The ABA has stated that it is “gravely concerned” by revelations that the two Australians have been moved from Kerobokan prison in Bali under heavy military guard and are on their way to Nusakambangan island where they face death by firing squad.
The two members of the Bali Nine, who have been convicted of drug trafficking, currently have a legal appeal pending before the Administrative Court of Indonesia.
Fiona McLeod SC (pictured), president of the ABA, has called on the Indonesian attorney-general and the Indonesian prison authorities to respect the rule of law and judicial process.
“We respect the sovereignty of the Indonesian president to determine individual applications for clemency. Sovereign power, however, is constrained by the rule of law.
“In this case, court proceedings have not concluded and the appeal concerning the decision to refuse clemency has not been determined.

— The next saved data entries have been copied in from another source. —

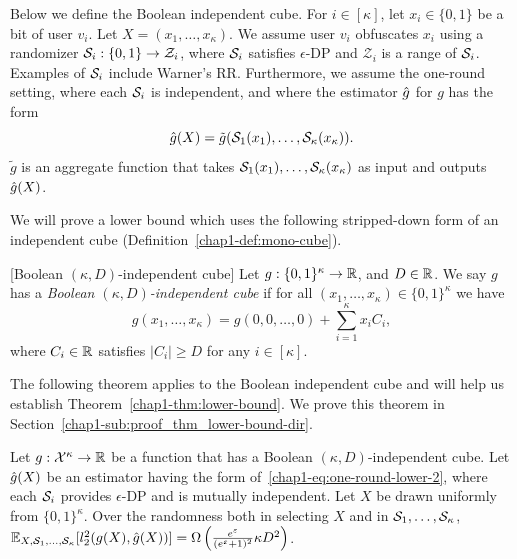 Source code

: {Below we define the Boolean independent cube. 
For $i\in[\kappa]$, let $x_i \in \{0,1\}$ be a bit of user $v_i$. 
Let $X = (x_1, \ldots, x_\kappa)$. 
We assume user $v_i$ 
obfuscates $x_i$ using 
a randomizer
$\mathcal{S}_i : \{0,1\} \rightarrow \mathcal{Z}_i$, where $\mathcal{S}_i$ 
satisfies $\epsilon$-DP and $\mathcal{Z}_i$ is a range of $\mathcal{S}_i$. 
Examples of $\mathcal{S}_i$ include Warner's RR. 
Furthermore, we assume the one-round setting, where each $\mathcal{S}_i$ is independent, 
and where the estimator $\hat{g}$ for $g$ has the form
\begin{equation}\label{chap1-eq:one-round-lower-2}
  \hat{g}(X) = \tilde{g}(\mathcal{S}_1(x_1), \ldots, \mathcal{S}_\kappa(x_\kappa)).
\end{equation}
$\tilde{g}$ is an aggregate function that takes $\mathcal{S}_1(x_1), \ldots, \mathcal{S}_\kappa(x_\kappa)$ as input and outputs $\hat{g}(X)$. 

We will prove a lower bound which uses the following stripped-down form of an independent cube (Definition~\ref{chap1-def:mono-cube}).
\begin{definition}\label{chap1-def:mono-cube-boolean}[Boolean $(\kappa,D)$-independent cube]
  Let $g : \{0,1\}^\kappa \rightarrow \mathbb{R}$, and $D \in \mathbb{R}$.
  We say 
  $g$ has 
  a \emph{Boolean $(\kappa,D)$-independent cube} 
  if for all
  $(x_1, \ldots, x_\kappa) \in \{0,1\}^\kappa$ we have 
  \[
    g(x_1, \ldots, x_\kappa) = g(0,0,\ldots,0) + \sum_{i=1}^\kappa x_i C_i,
  \]
  where $C_i \in \mathbb{R}$ satisfies $|C_i| \geq D$ for any $i \in [\kappa]$.
\end{definition}

The following theorem applies to 
the Boolean independent cube 
and will help us establish
Theorem~\ref{chap1-thm:lower-bound}. We prove this theorem in
Section~\ref{chap1-sub:proof_thm_lower-bound-dir}.
\begin{theorem}\label{chap1-thm:lower-bound-dir}
  Let $g : \mathcal{X}^{\kappa} \rightarrow \mathbb{R}$ be a function 
  that has 
  a Boolean
  $(\kappa,D)$-independent cube. 
  Let $\hat{g}(X)$ be an estimator having the form
  of~\eqref{chap1-eq:one-round-lower-2}, where 
  each $\mathcal{S}_i$ %
  provides $\epsilon$-DP and 
  is 
  mutually 
  independent. 
  Let $X$ be drawn uniformly from
  $\{0,1\}^\kappa$. 
  Over the randomness both in selecting $X$ and in 
  $\mathcal{S}_1, \ldots, \mathcal{S}_\kappa$, 
  $\mathbb{E}_{X, \mathcal{S}_1, \ldots, \mathcal{S}_\kappa}[l_2^2(g(X), \hat{g}(X))] =
  \Omega\left(\frac{e^\varepsilon}{(e^\varepsilon+1)^2} \kappa D^2\right)$.
\end{theorem}

}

“In such a case, the authorities should await the outcome of judicial process.”
Ms McLeod, along with other members of the Victorian legal profession, gathered to observe one minute’s silence for Mr Chan and Mr Sukumaran on February 18.
Victorian legal bodies, including the Victorian Bar and the Law Institute of Victoria, have been particularly vocal in their opposition to the impending execution of the two Australians.
“The death penalty is not an effective deterrent to crime,” said Victorian Bar chairman Jim Peters QC last month.
“The sanctity of human life is not protected by this barbaric penalty; it only brutalises the community further.”
Law Institute of Victoria president Katie Miller also expressed her opposition to the death penalty and paid tribute to the lawyers who had taken numerous legal actions on behalf of Mr Chan and Mr Sukumaran.